Ramsay Health Care inched up 0.15 per cent after CEO and Managing Director Craig McNally said the group was well placed to benefit from a backlog of surgical procedures. Lockdowns, restrictions on surgery and increased operating costs knocked half-year profits down 29.7 per cent.

Among other companies reporting today, Service Stream rallied 7.55 per cent. Resolute Mining finished flat.

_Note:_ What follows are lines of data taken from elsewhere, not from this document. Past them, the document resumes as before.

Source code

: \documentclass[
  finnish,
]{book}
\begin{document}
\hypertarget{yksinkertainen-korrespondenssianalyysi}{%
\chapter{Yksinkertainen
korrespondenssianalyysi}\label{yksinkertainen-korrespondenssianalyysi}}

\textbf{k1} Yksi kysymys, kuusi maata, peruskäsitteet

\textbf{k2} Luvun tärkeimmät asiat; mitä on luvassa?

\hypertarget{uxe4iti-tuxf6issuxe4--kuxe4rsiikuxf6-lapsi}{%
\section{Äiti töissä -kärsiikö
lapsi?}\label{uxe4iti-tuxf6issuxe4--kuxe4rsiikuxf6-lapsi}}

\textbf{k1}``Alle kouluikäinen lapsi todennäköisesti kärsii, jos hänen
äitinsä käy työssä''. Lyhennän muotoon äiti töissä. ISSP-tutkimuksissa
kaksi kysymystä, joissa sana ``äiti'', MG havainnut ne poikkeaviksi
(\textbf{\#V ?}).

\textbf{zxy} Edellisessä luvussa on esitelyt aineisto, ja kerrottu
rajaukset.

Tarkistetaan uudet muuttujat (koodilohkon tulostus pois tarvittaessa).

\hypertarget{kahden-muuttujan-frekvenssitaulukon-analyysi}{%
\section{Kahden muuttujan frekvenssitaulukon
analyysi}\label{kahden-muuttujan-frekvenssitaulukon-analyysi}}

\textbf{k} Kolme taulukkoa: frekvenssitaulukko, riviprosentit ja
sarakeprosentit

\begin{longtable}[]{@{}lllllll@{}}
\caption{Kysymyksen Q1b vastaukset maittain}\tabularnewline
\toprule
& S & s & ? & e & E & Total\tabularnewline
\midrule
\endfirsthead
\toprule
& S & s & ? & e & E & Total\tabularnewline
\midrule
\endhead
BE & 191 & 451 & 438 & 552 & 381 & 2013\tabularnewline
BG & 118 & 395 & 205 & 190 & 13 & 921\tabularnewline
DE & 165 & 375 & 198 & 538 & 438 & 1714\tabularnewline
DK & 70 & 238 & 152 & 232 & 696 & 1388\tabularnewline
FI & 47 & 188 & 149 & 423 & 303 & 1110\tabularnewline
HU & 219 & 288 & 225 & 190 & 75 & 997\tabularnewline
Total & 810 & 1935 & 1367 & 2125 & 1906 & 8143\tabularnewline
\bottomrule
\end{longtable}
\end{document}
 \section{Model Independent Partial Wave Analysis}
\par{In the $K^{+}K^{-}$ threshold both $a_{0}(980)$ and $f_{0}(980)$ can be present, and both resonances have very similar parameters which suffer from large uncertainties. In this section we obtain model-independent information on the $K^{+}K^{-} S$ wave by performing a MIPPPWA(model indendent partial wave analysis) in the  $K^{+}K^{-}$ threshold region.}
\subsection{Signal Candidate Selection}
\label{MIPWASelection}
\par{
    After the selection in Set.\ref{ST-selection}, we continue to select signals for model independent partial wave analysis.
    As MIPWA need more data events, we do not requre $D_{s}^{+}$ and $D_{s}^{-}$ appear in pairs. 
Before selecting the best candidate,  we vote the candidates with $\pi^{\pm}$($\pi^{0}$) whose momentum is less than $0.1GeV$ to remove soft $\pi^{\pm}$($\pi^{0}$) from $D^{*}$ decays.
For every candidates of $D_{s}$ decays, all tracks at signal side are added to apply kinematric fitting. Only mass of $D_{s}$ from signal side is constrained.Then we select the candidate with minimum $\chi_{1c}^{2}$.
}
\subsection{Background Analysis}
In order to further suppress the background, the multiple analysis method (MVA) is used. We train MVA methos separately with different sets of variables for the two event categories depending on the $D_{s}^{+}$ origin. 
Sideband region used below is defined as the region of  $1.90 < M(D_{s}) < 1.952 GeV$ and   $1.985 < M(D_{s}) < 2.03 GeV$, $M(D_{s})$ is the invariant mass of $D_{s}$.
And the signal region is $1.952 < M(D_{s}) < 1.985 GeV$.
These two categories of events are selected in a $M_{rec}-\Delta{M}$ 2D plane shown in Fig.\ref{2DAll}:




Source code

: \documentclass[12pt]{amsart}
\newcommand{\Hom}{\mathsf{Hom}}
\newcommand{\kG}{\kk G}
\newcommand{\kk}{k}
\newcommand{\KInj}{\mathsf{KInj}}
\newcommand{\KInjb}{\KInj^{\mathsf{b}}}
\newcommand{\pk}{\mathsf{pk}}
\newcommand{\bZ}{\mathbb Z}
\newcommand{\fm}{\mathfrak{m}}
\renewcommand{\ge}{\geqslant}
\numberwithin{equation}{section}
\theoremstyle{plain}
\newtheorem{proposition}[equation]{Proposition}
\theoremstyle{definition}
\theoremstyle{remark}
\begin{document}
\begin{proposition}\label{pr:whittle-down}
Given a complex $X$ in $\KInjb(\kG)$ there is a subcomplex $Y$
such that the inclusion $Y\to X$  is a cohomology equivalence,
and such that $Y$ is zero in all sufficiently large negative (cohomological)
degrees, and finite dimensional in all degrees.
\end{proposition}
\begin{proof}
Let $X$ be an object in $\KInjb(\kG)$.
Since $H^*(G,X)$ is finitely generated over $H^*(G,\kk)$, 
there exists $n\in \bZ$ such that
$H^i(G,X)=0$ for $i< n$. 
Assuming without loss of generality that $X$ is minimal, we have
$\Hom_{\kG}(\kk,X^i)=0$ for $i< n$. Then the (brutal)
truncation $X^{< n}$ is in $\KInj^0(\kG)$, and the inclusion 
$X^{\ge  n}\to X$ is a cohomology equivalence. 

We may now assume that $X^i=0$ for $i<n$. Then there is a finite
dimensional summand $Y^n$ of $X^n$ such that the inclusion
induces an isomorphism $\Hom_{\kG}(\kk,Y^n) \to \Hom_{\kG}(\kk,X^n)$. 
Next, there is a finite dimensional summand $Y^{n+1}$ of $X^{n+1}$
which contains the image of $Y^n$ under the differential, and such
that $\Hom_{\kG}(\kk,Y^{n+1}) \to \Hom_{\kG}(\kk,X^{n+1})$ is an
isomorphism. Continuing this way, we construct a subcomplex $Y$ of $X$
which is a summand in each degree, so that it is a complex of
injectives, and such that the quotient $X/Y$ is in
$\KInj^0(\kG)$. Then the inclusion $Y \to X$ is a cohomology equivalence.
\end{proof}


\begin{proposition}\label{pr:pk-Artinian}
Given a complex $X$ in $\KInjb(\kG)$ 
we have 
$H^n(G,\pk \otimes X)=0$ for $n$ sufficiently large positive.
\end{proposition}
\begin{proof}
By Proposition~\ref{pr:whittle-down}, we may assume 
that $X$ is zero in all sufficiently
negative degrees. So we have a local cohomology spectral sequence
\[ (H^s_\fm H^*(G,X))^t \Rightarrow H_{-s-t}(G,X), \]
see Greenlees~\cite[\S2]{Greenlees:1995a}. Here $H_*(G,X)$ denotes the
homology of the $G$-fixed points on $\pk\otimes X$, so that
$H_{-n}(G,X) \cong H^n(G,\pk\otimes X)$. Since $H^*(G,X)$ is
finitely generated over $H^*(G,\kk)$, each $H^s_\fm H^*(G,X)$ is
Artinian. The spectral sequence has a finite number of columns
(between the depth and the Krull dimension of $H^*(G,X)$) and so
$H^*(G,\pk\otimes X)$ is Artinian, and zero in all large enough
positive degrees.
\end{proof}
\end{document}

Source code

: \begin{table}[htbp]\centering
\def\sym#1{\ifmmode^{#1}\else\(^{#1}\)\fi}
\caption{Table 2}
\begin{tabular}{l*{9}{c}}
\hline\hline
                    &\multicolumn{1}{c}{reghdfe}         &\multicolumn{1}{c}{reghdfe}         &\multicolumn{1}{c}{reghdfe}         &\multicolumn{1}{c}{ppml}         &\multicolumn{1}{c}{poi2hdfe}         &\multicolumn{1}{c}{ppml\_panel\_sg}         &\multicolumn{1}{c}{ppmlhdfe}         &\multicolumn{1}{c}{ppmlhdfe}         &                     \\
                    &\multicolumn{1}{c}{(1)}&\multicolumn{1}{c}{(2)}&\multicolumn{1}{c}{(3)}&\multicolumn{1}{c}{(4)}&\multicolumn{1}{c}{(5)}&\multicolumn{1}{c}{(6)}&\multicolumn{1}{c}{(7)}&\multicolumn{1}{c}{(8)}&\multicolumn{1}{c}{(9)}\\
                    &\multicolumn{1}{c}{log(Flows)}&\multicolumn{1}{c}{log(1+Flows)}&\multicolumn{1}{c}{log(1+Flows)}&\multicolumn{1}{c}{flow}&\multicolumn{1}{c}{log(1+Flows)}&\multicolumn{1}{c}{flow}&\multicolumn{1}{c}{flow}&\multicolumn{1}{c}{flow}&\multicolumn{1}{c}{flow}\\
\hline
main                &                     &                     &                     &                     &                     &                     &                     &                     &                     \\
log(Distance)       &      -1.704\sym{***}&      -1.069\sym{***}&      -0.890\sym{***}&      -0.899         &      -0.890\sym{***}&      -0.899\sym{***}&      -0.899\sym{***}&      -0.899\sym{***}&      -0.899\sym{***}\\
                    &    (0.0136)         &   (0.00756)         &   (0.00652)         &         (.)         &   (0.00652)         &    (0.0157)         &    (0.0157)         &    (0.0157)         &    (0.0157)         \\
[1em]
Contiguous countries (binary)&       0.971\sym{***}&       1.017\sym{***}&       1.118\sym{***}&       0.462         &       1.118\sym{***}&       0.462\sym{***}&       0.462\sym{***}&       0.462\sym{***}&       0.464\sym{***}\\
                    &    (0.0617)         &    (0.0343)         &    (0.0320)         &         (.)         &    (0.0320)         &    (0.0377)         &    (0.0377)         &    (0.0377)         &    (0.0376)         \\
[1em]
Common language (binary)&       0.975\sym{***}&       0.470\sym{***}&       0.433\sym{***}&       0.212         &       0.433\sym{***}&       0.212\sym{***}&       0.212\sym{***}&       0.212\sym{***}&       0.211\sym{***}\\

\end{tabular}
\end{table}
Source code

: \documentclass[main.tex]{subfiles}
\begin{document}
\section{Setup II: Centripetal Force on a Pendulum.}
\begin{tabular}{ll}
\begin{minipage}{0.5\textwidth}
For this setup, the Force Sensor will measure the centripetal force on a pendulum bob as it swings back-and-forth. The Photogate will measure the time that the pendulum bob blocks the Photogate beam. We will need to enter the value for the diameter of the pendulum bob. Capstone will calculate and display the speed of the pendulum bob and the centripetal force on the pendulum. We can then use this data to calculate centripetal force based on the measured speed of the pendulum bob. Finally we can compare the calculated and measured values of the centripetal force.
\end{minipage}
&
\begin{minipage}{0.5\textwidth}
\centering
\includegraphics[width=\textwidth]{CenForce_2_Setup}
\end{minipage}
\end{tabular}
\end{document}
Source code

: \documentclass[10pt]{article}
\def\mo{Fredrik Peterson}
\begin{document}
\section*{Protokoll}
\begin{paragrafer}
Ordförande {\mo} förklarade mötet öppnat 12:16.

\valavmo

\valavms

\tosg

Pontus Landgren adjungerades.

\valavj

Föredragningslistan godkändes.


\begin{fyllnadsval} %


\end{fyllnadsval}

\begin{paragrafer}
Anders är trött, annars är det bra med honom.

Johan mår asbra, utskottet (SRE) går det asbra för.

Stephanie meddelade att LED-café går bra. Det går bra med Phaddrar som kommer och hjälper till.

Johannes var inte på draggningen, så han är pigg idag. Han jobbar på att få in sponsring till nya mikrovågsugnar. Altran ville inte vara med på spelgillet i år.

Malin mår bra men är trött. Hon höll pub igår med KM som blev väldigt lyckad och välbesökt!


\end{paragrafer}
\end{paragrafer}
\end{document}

Perpetual shed 1.2 per cent, Blackmores 9.18 per cent, Telix Pharmaceuticals 4.54 per cent, Airtasker 10.6 per cent, Insignia Financial 1.04 per cent, Cromwell Property Group 1.12 per cent, TPG Telecom 2.73 per cent, Atlas Arteria 3.02 per cent, Bega Cheese 7.37 per cent, Slater & Gordon 16.42 per cent, Southern Cross Media 12.07 per cent and Iluka Resources 3.91 per cent   

Doghouse

A tough earnings season for the tech sector continued with heavy punishment meted out today to Appen and Life360.

Machine learning specialist Appen dived 28.7 per cent to a four-year low on news profits fell 20 per cent last year.

Mobile app maker Life360 tanked 28.77 per cent as increased spending saw its full-year loss double to US$15.3 million despite increased revenues.

The declines helped drive the I.T. sector down 6.4 per cent to its lowest since June 2020. Afterpay parent company Block slid 12.91 per cent after the Nasdaq Composite lurched closer to a bear market overnight.

Novonix dropped 9.06 per cent, Codan 7.89 per cent and EML Payments 7.84 per cent. Link Administration dipped 0.57 per cent after reporting.

Travel stocks were under the pump following overnight declines in US airlines, cruise companies and hotels.

Flight Centre dropped 10.13 per cent after another half-year loss. A 98.1 per cent increase in revenues helped reduce the travel agent’s H121 loss to $194.2 million.

Qantas dipped 5.05 per cent after a 31.9 per cent improvement in revenues helped the airline more than half its half-year loss to $456 million.

A record full-year profit could not shield Rio Tinto from the cold market winds. The iron ore miner eased 3.77 per cent after warning production costs will increase this year.

The scale of today’s retreat was exaggerated by a 6.92 per cent decline in index heavyweight BHP as its shares traded without a fat dividend. The miner accounts for 11 per cent of the total value of the index.

Other markets

Asian markets suffered heavy falls. The Asia Dow slid 2.41 per cent, China’s Shanghai Composite 0.89 per cent, Hong Kong’s Hang Seng 3.11 per cent and Japan’s Nikkei 2.3 per cent.